___ INFORMATION ___
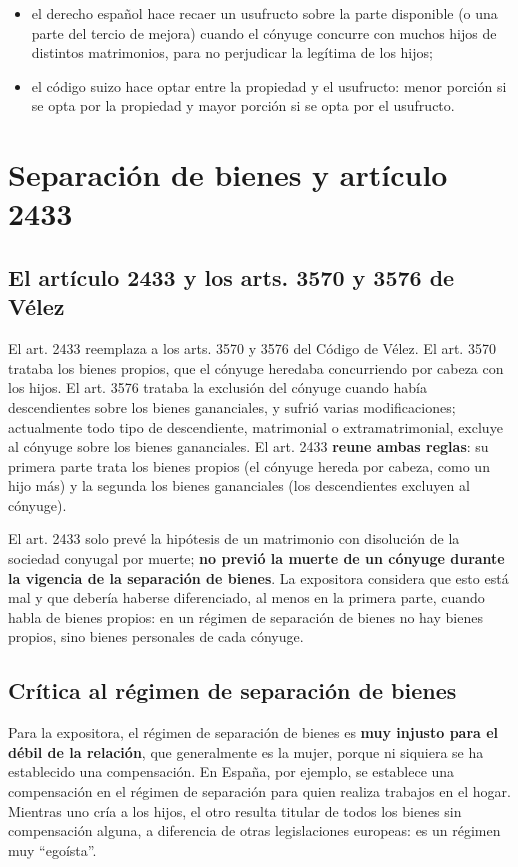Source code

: \documentclass[12pt,oneside]{book}
\begin{document}
\begin{itemize}
    \item el derecho español hace recaer un usufructo sobre la parte disponible (o una parte del tercio de mejora) cuando el cónyuge concurre con muchos hijos de distintos matrimonios, para no perjudicar la legítima de los hijos;
    \item el código suizo hace optar entre la propiedad y el usufructo: menor porción si se opta por la propiedad y mayor porción si se opta por el usufructo.
\end{itemize}

\section{Separación de bienes y artículo 2433}

\subsection{El artículo 2433 y los arts. 3570 y 3576 de Vélez}

El art. 2433 reemplaza a los arts. 3570 y 3576 del Código de Vélez. El art. 3570 trataba los bienes propios, que el cónyuge heredaba concurriendo por cabeza con los hijos. El art. 3576 trataba la exclusión del cónyuge cuando había descendientes sobre los bienes gananciales, y sufrió varias modificaciones; actualmente todo tipo de descendiente, matrimonial o extramatrimonial, excluye al cónyuge sobre los bienes gananciales. El art. 2433 \textbf{reune ambas reglas}: su primera parte trata los bienes propios (el cónyuge hereda por cabeza, como un hijo más) y la segunda los bienes gananciales (los descendientes excluyen al cónyuge).

El art. 2433 solo prevé la hipótesis de un matrimonio con disolución de la sociedad conyugal por muerte; \textbf{no previó la muerte de un cónyuge durante la vigencia de la separación de bienes}. La expositora considera que esto está mal y que debería haberse diferenciado, al menos en la primera parte, cuando habla de bienes propios: en un régimen de separación de bienes no hay bienes propios, sino bienes personales de cada cónyuge.

\subsection{Crítica al régimen de separación de bienes}

Para la expositora, el régimen de separación de bienes es \textbf{muy injusto para el débil de la relación}, que generalmente es la mujer, porque ni siquiera se ha establecido una compensación. En España, por ejemplo, se establece una compensación en el régimen de separación para quien realiza trabajos en el hogar. Mientras uno cría a los hijos, el otro resulta titular de todos los bienes sin compensación alguna, a diferencia de otras legislaciones europeas: es un régimen muy ``egoísta''.
\end{document}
___
### TASK INSTRUCTIONS
Take from the material every line that holds "usufructo".

### SOLUTION TO THE PROBLEM
    \item el derecho español hace recaer un usufructo sobre la parte disponible (o una parte del tercio de mejora) cuando el cónyuge concurre con muchos hijos de distintos matrimonios, para no perjudicar la legítima de los hijos;
    \item el código suizo hace optar entre la propiedad y el usufructo: menor porción si se opta por la propiedad y mayor porción si se opta por el usufructo.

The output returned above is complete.